● REQUIRED ACTION
Every line of the material below that holds the string "coreyp" should be copied.

● PROVIDED RECORDS
# # # # #
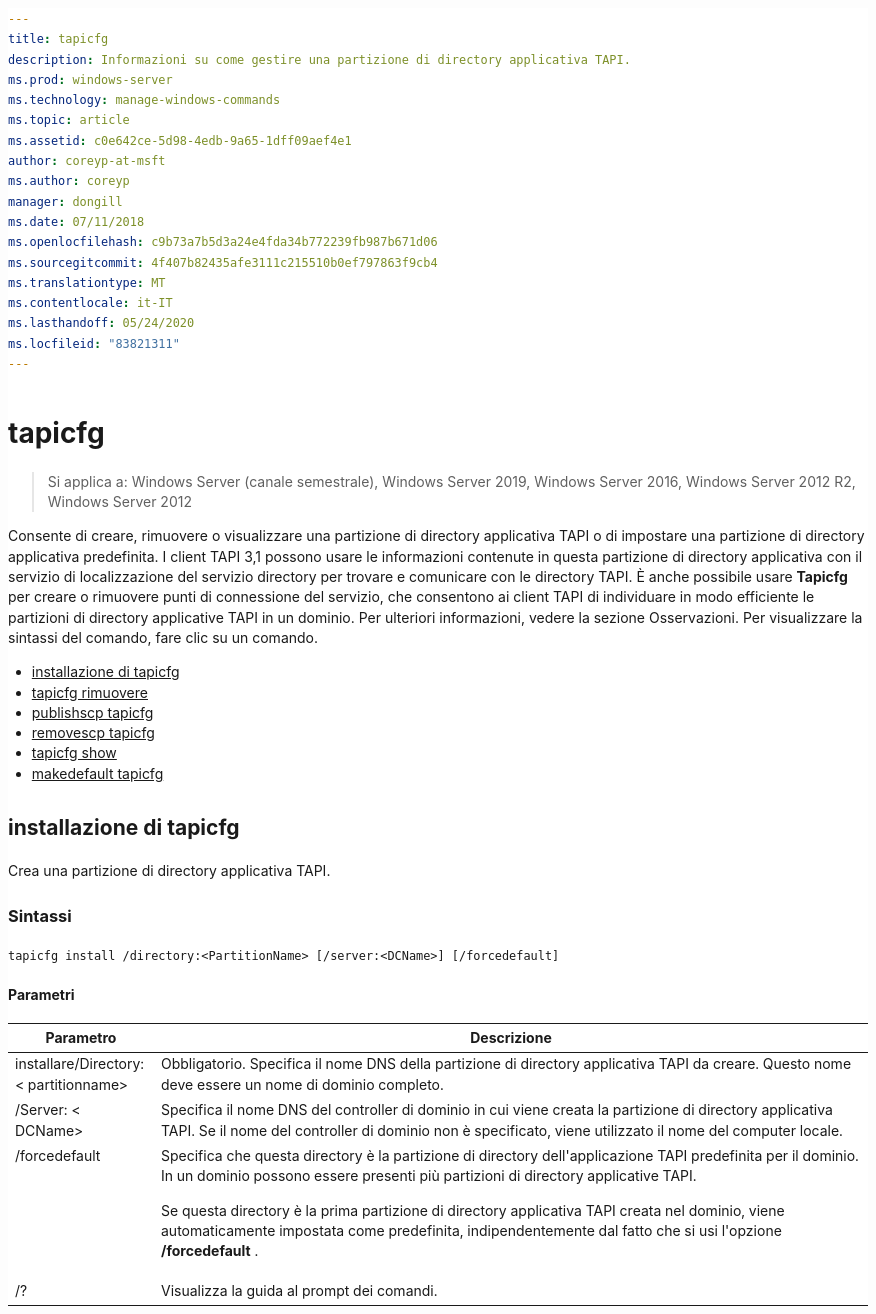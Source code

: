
 ```yaml
---
title: tapicfg
description: Informazioni su come gestire una partizione di directory applicativa TAPI.
ms.prod: windows-server
ms.technology: manage-windows-commands
ms.topic: article
ms.assetid: c0e642ce-5d98-4edb-9a65-1dff09aef4e1
author: coreyp-at-msft
ms.author: coreyp
manager: dongill
ms.date: 07/11/2018
ms.openlocfilehash: c9b73a7b5d3a24e4fda34b772239fb987b671d06
ms.sourcegitcommit: 4f407b82435afe3111c215510b0ef797863f9cb4
ms.translationtype: MT
ms.contentlocale: it-IT
ms.lasthandoff: 05/24/2020
ms.locfileid: "83821311"
---
```

# <a name="tapicfg"></a>tapicfg

> Si applica a: Windows Server (canale semestrale), Windows Server 2019, Windows Server 2016, Windows Server 2012 R2, Windows Server 2012

Consente di creare, rimuovere o visualizzare una partizione di directory applicativa TAPI o di impostare una partizione di directory applicativa predefinita. I client TAPI 3,1 possono usare le informazioni contenute in questa partizione di directory applicativa con il servizio di localizzazione del servizio directory per trovare e comunicare con le directory TAPI. È anche possibile usare **Tapicfg** per creare o rimuovere punti di connessione del servizio, che consentono ai client TAPI di individuare in modo efficiente le partizioni di directory applicative TAPI in un dominio. Per ulteriori informazioni, vedere la sezione Osservazioni. Per visualizzare la sintassi del comando, fare clic su un comando.
-   [installazione di tapicfg](#BKMK_install)
-   [tapicfg rimuovere](#BKMK_remove)
-   [publishscp tapicfg](#BKMK_publishscp)
-   [removescp tapicfg](#BKMK_removescp)
-   [tapicfg show](#BKMK_show)
-   [makedefault tapicfg](#BKMK_makedefault)

## <a name="tapicfg-install"></a><a name="BKMK_install"></a>installazione di tapicfg
Crea una partizione di directory applicativa TAPI.

### <a name="syntax"></a>Sintassi
```
tapicfg install /directory:<PartitionName> [/server:<DCName>] [/forcedefault]
```
#### <a name="parameters"></a>Parametri
|Parametro|Descrizione|
|-------|--------|
|installare/Directory: \< partitionname>|Obbligatorio. Specifica il nome DNS della partizione di directory applicativa TAPI da creare. Questo nome deve essere un nome di dominio completo.|
|/Server: \< DCName>|Specifica il nome DNS del controller di dominio in cui viene creata la partizione di directory applicativa TAPI. Se il nome del controller di dominio non è specificato, viene utilizzato il nome del computer locale.|
|/forcedefault|Specifica che questa directory è la partizione di directory dell'applicazione TAPI predefinita per il dominio. In un dominio possono essere presenti più partizioni di directory applicative TAPI.<p>Se questa directory è la prima partizione di directory applicativa TAPI creata nel dominio, viene automaticamente impostata come predefinita, indipendentemente dal fatto che si usi l'opzione **/forcedefault** .|
|/?|Visualizza la guida al prompt dei comandi.|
# # # # #
● ANSWER TO THIS EXERCISE
author: coreyp-at-msft
ms.author: coreyp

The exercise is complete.